Yes, we aren't going to be able to provide them with a hundred heavy cruisers tomorrow, but we CAN give them a hundred tons of food a day that they then don't need to provide themselves. And that's just day 1. In the near future we'd be able to provide a number of things that would ease logistical strains, gradually diversifying as our industrial base s upgraded to their tech level. Logistics aren't sexy, but they ARE the most important part of any war.
As for knowledge, what exactly are we bringing to the table here?
Maps. We have our own region scouted and we probably have the Orgus's nav computer data as well, which gives a backdoor into Umiak territory.
Yes, we're better researchers in the long term, but the Historians are already allied with the Loroi and their tech is so much better than ours its not even funny.
The Historians are allies, but they are NOT friends. They likely wouldn't give the Loroi their best stuff unless it was absolutely required, and even then they need researchers and engineers to reverse-engineer it since the Loroi haven't been capable of doing that so far.
Keeping Humanity alive would likely open up a third front for the war, since the Loroi will be almost required to send ships to protect us. The Umiak will come for us when they find out what we can do, and we wouldn't last five minutes against them.
When exactly is that going to happen? We have no evidence yet that the Umiak have ANY humans available to them and even if they get them there's no reason to be sure that they will make that connection. They might just kill them all assuming they're odd Loroi. Even if they don't there's no guarantee that they will find us any time soon. The only way they're likely to find us is if one of the other ships brings them in, and if that happens it's unlikely that they'll find out about the lotai anytime soon.
Worse, our psychic interference seems to have something of a blanket effect, since the Umiak were able to use it during the Battle of Naam, so any Loroi ships trying to defend us would likely be doing it blind.
Nnnnnnnnno? The Umiak set the trap days before we arrived. This is an ability THEY have, not one that we brought to the table.

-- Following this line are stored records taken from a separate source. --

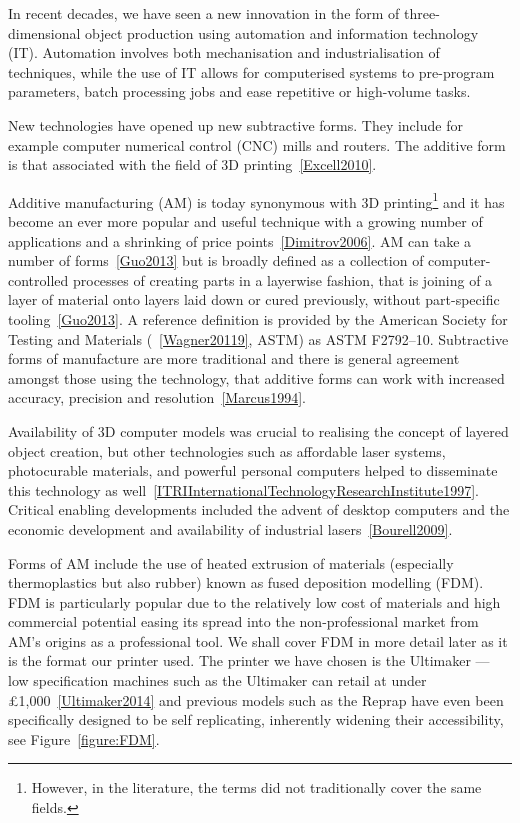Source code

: \documentclass[11pt]{report} %
\begin{document}
In recent decades, we have seen a new innovation in the form of three-dimensional object production using automation and information technology (IT). Automation involves both mechanisation and industrialisation of techniques, while the use of IT allows for computerised systems to pre-program parameters, batch processing jobs and ease repetitive or high-volume tasks.

New technologies have opened up new subtractive forms. They include for example computer numerical control (CNC) mills and routers. The additive form is that associated with the field of 3D printing~\ref{Excell2010}. 

Additive manufacturing (AM) is today synonymous with 3D printing\footnote{However, in the literature, the terms did not traditionally cover the same fields.} and it has become an ever more popular and useful technique with a growing number of applications and a shrinking of price points~\ref{Dimitrov2006}. AM can take a number of forms~\ref{Guo2013} but is broadly defined as a collection of computer-controlled processes of creating parts in a layerwise fashion, that is joining of a layer of material onto layers laid down or cured previously, without part-specific tooling~\ref{Guo2013}. A reference definition is provided by the American Society for Testing and Materials (~\ref{Wagner20119}, ASTM) as ASTM F2792–10. Subtractive forms of manufacture are more traditional and there is general agreement amongst those using the technology, that additive forms can work with increased accuracy, precision and resolution~\ref{Marcus1994}.

Availability of 3D computer models was crucial to realising the concept of layered object creation, but other technologies such as affordable laser systems, photocurable materials, and powerful personal computers helped to disseminate this technology as well~\ref{ITRIInternationalTechnologyResearchInstitute1997}. Critical enabling developments included the advent of desktop computers and the economic development and availability of industrial lasers~\ref{Bourell2009}.

Forms of AM include the use of heated extrusion of materials (especially thermoplastics but also rubber) known as fused deposition modelling (FDM). FDM is particularly popular due to the relatively low cost of materials and high commercial potential easing its spread into the non-professional market from AM's origins as a professional tool. We shall cover FDM in more detail later as it is the format our printer used. The printer we have chosen is the Ultimaker --- low specification machines such as the Ultimaker can retail at under £1,000~\ref{Ultimaker2014} and previous models such as the Reprap have even been specifically designed to be self replicating, inherently widening their accessibility, see Figure~\ref{figure:FDM}.
\end{document}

Re: Page 108 & 109 Discussion

Posted: Tue Dec 29, 2015 9:42 am
by Krulle
fredgiblet wrote:
joestej wrote:As for knowledge, what exactly are we bringing to the table here?
Maps. We have our own region scouted and we probably have the Orgus's nav computer data as well, which gives a backdoor into Umiak territory.
A backdoor that is swamped by an invasion army.

Re: Page 108 & 109 Discussion

Posted: Tue Dec 29, 2015 3:13 pm
by joestej
RedDwarfIV wrote: I was under the impression that the Fleet was so small because of budgetary reasons. The TCA, as far as I know, if not yet on an actual war footing. The only thing they've done to prepare for war is to build the Victory class battlecruisers and send the Scout Corps out looking for the combatants.

Sure, Humanity's industry is tiny compared to the Loroi's, and way less advanced, but I think you're selling it somewhat short.

Also, they have eight cruisers and one battlecruiser, not six cruisers.
My apologies, I was only counting the Heavy and Battle cruisers, I left out our three Light cruisers. I hardly see how it matters though. Humanity's biggest technological achievement thus far is converting an existing heavy cruiser into battle cruiser armed with a single particle cannon. A Loroi FRIGATE has more firepower than that. Our warships don't even have screens yet. War footing or not, you cannot take an assembly line designed for building biplanes and expect it to start cranking out jet fighters without giving it a total overhaul.
fredgiblet wrote:As has been pointed out that's in peacetime with literally no threats known. That being said that's not even what I was talking about. I'm talking about logistics. The Loroi can establish a base in our area and we can provide a significant amount of supplies and raw materials that would then not need to be trucked across 200 light years. We can also provide labor, reducing the amount of Loroi needed to run the base.

Yes, we aren't going to be able to provide them with a hundred heavy cruisers tomorrow, but we CAN give them a hundred tons of food a day that they then don't need to provide themselves. And that's just day 1. In the near future we'd be able to provide a number of things that would ease logistical strains, gradually diversifying as our industrial base s upgraded to their tech level. Logistics aren't sexy, but they ARE the most important part of any war.
Why would they WANT a base in our area? If they wanted to try and push the Umiak's flank by edging into the Great Wasteland, they could have done it by now. Besides, the Umiak's specialty is numbers, so opening a new front to the war would be great for the bugs. It would be less fun for the Loroi, who would suddenly have to defend an area just as big (if not bigger) than the Steppes with no preexisting fortifications and a VERY long commute for reinforcements.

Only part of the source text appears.